Geradezu phantasievoll klingen die Titel: Etwa „Flug der Prächtlinge“, „Behütetes Blau“ oder „Massenveranstaltung“. So spannend sich der Prozess vom Überlagern und Freilegen der Farbschichten gestaltet, so entscheidend ist oft der Punkt des rechtzeitigen Aufhörens; hier muss eine Balance gefunden werden, ein Abwägen zur rechten Zeit erfolgen.
Was ist aber für den Künstler und Weltbürger das Anstrengendste in seinem Künstlerdasein? „Das Bild hängefertig zu machen – denn die Kanten des Keilrahmens müssen versäubert sein, meist in einem akkuraten Weiß.“ Hier ist der Naturfreund Meyer dann eben doch Perfektionist. So spricht er auch vom „gesteuerten Zufall“, gleichsam ein Widerspruch in sich und fordert sein Gegenüber zum Innehalten heraus. Hier geht der Ingenieur, der mit der Malerei als Autodidakt begonnen hat, seinen eigenen Weg, jenseits des Einflusses von Kandinsky und Richter. So resümiert der Kunsthistoriker Simon Oos im aktuellen Katalog: „In den Arbeiten Friedhard Meyers zeigt sich eine ungewöhnliche Art, die Farbe in einen friedvollen Gleichklang zu bringen… Jede Farbe erklingt für sich und fügt sich in Verbindung zu einer Art Melodie zusammen.“
Der in Nürnberg geborene Naturfreund Meyer ist einerseits der Heimat verbunden. Die Rhön ist für ihn ein „Ort der Erholung“. Dennoch reist er gerne zusammen mit seiner Frau und entwickelte im Lauf der Jahre eine Begeisterung für Indien, aber auch Spanien. Seit 2006 ist Friedhard Meyer Mitglied der „Europäischen Künstler-Gruppe Colectivo Cillero“ und hat jährlich internationale Ausstellungen.

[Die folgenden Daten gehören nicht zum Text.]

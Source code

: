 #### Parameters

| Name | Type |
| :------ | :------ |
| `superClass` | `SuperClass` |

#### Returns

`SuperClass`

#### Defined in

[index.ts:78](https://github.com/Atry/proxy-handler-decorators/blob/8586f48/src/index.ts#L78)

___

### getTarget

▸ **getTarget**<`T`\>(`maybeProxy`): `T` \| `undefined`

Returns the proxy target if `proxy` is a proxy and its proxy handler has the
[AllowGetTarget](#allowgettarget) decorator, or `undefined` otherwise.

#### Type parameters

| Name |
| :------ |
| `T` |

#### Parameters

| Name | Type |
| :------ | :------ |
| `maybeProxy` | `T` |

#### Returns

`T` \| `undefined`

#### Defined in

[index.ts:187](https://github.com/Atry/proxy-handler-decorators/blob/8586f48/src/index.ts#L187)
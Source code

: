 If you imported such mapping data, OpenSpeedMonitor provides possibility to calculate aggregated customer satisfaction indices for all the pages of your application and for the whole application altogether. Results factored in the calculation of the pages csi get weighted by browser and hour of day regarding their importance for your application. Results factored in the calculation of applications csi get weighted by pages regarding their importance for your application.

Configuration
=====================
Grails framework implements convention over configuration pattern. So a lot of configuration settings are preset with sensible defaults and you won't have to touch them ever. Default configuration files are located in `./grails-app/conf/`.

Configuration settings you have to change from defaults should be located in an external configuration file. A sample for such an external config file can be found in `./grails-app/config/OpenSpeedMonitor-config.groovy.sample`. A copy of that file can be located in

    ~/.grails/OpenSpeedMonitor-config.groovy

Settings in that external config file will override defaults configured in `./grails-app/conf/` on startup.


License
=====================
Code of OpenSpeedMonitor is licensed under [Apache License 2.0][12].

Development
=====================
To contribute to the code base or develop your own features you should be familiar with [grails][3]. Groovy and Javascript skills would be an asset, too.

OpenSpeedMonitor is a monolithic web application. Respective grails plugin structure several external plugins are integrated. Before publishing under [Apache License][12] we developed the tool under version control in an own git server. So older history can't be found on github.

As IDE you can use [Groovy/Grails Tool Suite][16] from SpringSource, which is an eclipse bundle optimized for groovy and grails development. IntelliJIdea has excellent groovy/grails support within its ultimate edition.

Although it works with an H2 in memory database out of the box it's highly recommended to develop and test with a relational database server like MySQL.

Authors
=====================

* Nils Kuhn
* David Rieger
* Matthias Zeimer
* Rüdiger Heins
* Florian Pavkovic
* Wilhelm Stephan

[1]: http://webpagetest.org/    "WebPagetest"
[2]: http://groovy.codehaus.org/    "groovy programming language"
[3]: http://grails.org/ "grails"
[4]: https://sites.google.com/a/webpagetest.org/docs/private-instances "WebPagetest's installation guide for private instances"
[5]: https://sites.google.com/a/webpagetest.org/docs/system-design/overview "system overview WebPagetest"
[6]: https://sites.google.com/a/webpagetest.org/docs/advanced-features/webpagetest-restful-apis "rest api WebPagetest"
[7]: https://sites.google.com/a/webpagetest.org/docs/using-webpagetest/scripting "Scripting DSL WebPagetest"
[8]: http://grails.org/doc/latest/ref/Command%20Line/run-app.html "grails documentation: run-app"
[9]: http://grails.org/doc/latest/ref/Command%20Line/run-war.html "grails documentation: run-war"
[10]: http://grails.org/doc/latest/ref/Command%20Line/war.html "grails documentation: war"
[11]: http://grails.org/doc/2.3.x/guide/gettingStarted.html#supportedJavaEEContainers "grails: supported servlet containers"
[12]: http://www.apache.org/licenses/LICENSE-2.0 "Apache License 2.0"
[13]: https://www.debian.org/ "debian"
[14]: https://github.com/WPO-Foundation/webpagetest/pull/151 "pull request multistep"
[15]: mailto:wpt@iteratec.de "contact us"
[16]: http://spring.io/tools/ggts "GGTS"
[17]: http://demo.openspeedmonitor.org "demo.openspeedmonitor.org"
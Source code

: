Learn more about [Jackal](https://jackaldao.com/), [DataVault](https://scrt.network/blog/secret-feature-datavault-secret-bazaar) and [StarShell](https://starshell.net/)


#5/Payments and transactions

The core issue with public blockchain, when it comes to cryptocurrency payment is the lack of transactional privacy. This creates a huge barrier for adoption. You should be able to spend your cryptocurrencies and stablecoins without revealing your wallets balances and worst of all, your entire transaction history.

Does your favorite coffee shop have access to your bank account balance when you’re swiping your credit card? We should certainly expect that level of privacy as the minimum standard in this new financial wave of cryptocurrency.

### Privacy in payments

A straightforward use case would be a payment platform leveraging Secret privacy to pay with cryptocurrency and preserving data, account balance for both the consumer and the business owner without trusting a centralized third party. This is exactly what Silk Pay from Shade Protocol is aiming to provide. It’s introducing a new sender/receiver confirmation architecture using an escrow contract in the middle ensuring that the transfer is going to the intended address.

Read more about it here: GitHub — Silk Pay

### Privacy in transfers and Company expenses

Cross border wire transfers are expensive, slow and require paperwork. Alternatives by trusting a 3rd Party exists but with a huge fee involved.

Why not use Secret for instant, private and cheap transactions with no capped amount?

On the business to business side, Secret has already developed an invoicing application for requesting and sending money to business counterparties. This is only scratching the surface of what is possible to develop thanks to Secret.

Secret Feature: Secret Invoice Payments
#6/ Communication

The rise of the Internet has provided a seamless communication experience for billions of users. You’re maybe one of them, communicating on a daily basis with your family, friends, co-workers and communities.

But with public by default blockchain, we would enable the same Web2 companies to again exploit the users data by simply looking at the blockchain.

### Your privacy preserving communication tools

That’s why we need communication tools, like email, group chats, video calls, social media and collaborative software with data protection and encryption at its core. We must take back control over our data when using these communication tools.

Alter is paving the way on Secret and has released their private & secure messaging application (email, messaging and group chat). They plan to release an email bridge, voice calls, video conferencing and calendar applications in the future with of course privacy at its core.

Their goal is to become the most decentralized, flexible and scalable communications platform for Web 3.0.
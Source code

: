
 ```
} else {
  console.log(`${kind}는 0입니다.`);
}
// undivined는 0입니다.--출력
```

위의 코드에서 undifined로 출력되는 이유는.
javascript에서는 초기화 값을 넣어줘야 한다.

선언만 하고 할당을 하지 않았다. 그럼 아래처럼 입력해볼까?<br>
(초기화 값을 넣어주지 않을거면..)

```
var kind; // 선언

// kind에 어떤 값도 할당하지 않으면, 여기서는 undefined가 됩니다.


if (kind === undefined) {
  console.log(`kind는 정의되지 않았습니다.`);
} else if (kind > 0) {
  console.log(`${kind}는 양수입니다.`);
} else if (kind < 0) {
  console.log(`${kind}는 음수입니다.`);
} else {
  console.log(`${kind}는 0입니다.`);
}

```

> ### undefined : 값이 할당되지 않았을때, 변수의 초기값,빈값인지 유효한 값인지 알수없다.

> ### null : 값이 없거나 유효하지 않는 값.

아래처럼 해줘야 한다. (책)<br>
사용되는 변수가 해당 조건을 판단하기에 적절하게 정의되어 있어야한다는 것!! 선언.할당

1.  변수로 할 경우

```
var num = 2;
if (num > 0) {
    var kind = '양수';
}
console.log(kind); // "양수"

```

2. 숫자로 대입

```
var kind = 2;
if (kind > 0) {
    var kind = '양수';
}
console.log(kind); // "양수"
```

Mit seiner individuell entwickelten Acryl-Nadeltechnik hat sich der Künstler ein Alleinstellungs-merkmal erarbeitet, das auch die Veranstalter der Messe ARTMUC in München begeistert. „Ich freue mich über die Teilnahme an dieser besonderen Messe mit einzigartigem Flair“, Schließlich gehöre ich zu den 100 glücklichen Teilnehmern, die aus 500 Bewerbern herausgefiltert wurden,“ weiß der Künstler, der neben Kunstforen auch gerne die neuen Medien nutzt und über zwei aussagekräftige Internetauftritte verfügt. Vom 2. bis 5. Juni 2016 ist der Neustädter Maler auf der Praterinsel persönlich anwesend und vermarktet sich selbst. „Ich sehe diese junge Messe als ein besonderes Kommunikationsforum, freue mich auf einen direkten Dialog mit Kunstschaffenden und Besuchern.
“ Wieder ein Experiment für den rastlosen Forscher im Reich der Melodie der Farben – einem Meister der Synästhesie, des Zusammenspiels von Klang, Farbe und Fläche.
Ausstellung: Noch bis zum 12. Juni ist ein Querschnitt des Oeuvres des Franken Meyer im Bruder-Franz-Haus auf dem Kreuzberg zu sehen.